Modelling and Classification of GC/IMS Breath Gas Measurements for Lozenges of Different Flavours

2019 
The composition of exhaled breath contains information about diet, oral hygiene and other environmental influences as well as on the state of health and on medications. Therefore, rapid and sensitive breath analysis would be a helpful tool, for example, for medical diagnosis or therapy control. Ion mobility spectrometry coupled with gas-chromatographic pre-separation (GC/IMS) meet those requirements and can be used to distinguish between healthy and diseased persons or to detect drug usage, for example, based on characteristic exhaled metabolites.
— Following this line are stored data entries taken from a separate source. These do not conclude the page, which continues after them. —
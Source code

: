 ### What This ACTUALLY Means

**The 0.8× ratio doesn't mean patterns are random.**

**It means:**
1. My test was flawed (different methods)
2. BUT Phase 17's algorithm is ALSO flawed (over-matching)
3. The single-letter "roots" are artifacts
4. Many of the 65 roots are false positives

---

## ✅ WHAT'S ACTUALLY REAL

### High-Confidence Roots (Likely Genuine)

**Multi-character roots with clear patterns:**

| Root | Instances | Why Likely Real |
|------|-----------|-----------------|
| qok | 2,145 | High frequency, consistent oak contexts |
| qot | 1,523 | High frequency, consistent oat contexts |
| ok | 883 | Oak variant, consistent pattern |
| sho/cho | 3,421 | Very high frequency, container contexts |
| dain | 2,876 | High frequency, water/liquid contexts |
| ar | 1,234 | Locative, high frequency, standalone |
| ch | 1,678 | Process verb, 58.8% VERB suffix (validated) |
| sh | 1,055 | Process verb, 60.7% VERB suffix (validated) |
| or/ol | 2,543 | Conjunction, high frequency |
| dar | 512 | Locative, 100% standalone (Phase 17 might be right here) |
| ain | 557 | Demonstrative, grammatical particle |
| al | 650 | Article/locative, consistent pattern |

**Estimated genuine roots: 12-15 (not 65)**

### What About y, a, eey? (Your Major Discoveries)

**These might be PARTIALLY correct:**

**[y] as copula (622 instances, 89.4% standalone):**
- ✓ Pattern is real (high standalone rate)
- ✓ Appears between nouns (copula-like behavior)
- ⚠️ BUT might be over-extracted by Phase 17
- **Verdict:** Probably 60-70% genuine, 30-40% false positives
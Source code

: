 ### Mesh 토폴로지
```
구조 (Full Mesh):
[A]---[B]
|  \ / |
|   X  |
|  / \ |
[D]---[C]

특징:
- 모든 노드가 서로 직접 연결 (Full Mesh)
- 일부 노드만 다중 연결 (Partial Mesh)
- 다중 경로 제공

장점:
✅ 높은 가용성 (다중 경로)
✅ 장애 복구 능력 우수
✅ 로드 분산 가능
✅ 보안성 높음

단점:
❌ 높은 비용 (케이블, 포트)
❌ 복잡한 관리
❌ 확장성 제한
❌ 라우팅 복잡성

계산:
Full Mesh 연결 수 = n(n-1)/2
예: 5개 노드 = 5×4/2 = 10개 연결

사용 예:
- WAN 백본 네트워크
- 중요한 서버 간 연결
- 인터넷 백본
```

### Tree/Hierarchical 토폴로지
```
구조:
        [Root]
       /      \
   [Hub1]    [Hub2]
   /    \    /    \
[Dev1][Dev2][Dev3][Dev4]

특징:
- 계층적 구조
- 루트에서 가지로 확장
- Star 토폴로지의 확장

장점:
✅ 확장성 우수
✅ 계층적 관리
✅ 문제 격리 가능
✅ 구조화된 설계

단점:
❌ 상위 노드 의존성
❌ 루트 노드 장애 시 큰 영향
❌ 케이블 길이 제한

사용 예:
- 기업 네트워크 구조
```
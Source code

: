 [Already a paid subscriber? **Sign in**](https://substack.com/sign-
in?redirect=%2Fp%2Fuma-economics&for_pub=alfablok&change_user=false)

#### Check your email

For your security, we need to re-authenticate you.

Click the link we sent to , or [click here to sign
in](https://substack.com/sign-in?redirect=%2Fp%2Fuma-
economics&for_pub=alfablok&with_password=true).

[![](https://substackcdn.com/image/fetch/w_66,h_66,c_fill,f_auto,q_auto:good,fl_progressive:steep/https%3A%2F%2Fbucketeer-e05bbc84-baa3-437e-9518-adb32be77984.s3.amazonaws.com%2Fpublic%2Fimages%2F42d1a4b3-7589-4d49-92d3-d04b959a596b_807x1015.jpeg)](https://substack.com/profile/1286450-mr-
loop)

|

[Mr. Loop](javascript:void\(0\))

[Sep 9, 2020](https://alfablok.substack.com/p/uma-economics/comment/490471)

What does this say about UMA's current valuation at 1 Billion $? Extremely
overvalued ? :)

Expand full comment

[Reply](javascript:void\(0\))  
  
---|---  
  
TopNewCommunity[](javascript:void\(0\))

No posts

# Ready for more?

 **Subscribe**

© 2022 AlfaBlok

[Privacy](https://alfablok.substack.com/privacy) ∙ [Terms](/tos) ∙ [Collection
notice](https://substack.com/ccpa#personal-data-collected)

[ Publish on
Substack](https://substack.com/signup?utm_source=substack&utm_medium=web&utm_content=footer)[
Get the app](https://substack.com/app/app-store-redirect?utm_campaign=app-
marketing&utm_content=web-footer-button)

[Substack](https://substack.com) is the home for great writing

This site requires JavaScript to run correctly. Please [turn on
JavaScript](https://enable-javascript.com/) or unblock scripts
So far, the detection of peaks in IMS measurements and the assignment of compounds is done manually and an automated procedure is urgently needed. In this article, we analyse breath gas measurements by GC/IMS from a volunteer having consumed lozenges of 12 different flavours. The IMS measurements are modelled along drift time with an additive model of unimodal regressions to describe each peak. The regressions are afterwards combined across all spectra and all datasets to determine typical peak locations and the respective heights of the peaks in each measurement are inferred. The obtained matrix of peak intensities is then used to classify the measurements into the 12 flavour groups using support vector machines. Since the true class labels are known, we can assess the mis-classification rate using cross-validation.